Wrong, unwarranted controversy over `Hindi`: Government
New Delhi: Government on Friday hit back at the opposition parties saying the controversy over promotion of Hindi on social media platform was "wrong and unwarranted" and the circular for giving prominence to the language was issued by the previous UPA dispensation.
It also made it clear that the new government has no intention to impose Hindi on non-Hindi speaking states and wants promotion of all Indian languages in equal footing.
At a hurriedly called press conference, Minister of State for Home Kiren Rijiju said the circular to give prominence to use of Hindi in social media was issued by the previous regime on March 10, this year, "much before the Narendra Modi government assumed charge".
"It was a circular meant for Hindi-speaking states. The government is clear not to impose Hindi on non-Hindi-speaking states. A wrong and unwarranted controversy is being generated as there was no directive to impose Hindi," he said.
The normal and routine circular was only reissued on May 27, he said, adding "an attempt is being made to divide the country and create a sense of insecurity.
The comments from the Minister came after parties in Tamil Nadu, including AIADMK and DMK, and CPI(M) opposed it strongly and Congress advised caution on the issue.

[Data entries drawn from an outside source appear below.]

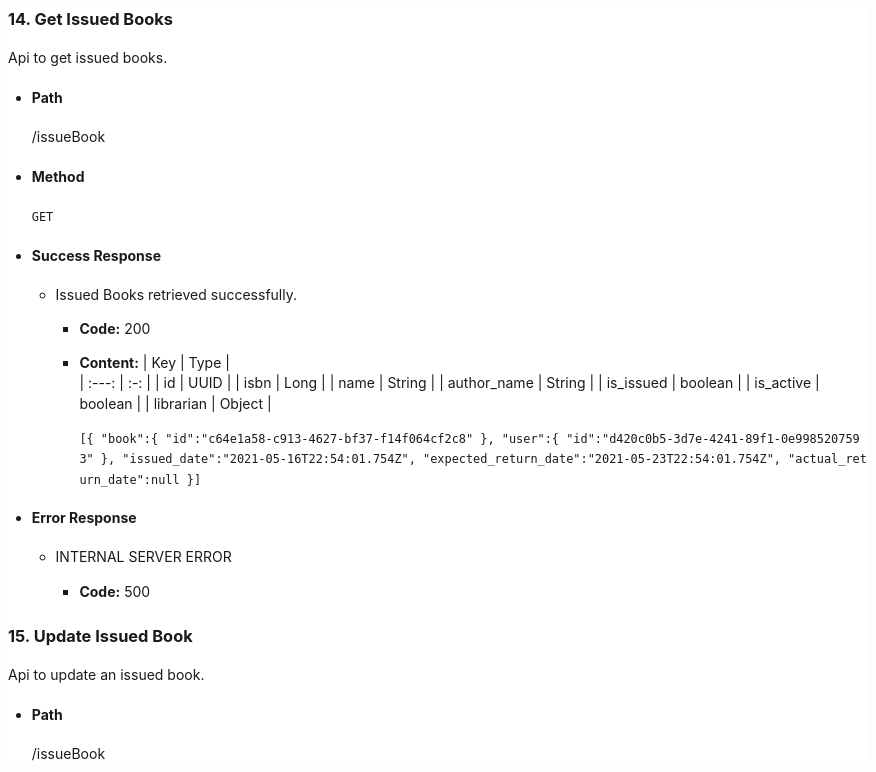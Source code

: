 ### 14. Get Issued Books
  Api to get issued books.

* #### Path

  /issueBook

* #### Method

  `GET`

* #### Success Response
  
  * Issued Books retrieved successfully.
      
    * **Code:** 200 <br />
  
    * **Content:** 
      | Key | Type  |  
      | :---:   | :-: | 
      | id | UUID | 
      | isbn | Long |
      | name | String |
      | author_name | String |
      | is_issued | boolean |
      | is_active | boolean |
      | librarian | Object |
      
      `[{
        "book":{
            "id":"c64e1a58-c913-4627-bf37-f14f064cf2c8"
        },
        "user":{
            "id":"d420c0b5-3d7e-4241-89f1-0e9985207593"
        },
        "issued_date":"2021-05-16T22:54:01.754Z",
        "expected_return_date":"2021-05-23T22:54:01.754Z",
        "actual_return_date":null
       }]`
 
* #### Error Response

  * INTERNAL SERVER ERROR 
  
    * **Code:** 500 
  
### 15. Update Issued Book
  Api to update an issued book.

* #### Path

  /issueBook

The Home Ministry issued a statement saying its Official Languages department had issued a circular on March 10, 2014 stating that in keeping with the existing policy of the government regarding use of Hindi, government of India`s communication in `A` category states -- that is Hindi-speaking states--must give equal importance to use of Hindi in its social media platforms.
The instructions reiterated that both English and Hindi must be used on official Twitter, Facebook, blogs etc by the government of India.
"It is clarified that these instructions of the Department of Official Languages dated March 10, 2014 do not seek to impose communication in Hindi on states which are not Hindi speaking.
"The instructions of Department of Official Languages have only reiterated the existing Government of India`s policy on the use of Hindi in which the use of Hindi is compulsory in Government`s communication only in Hindi-speaking states.
The statement said the same order was re-issued again on May 27 and "therefore, this is neither a new policy nor an attempt to impose the use of Hindi on any non Hindi-speaking state".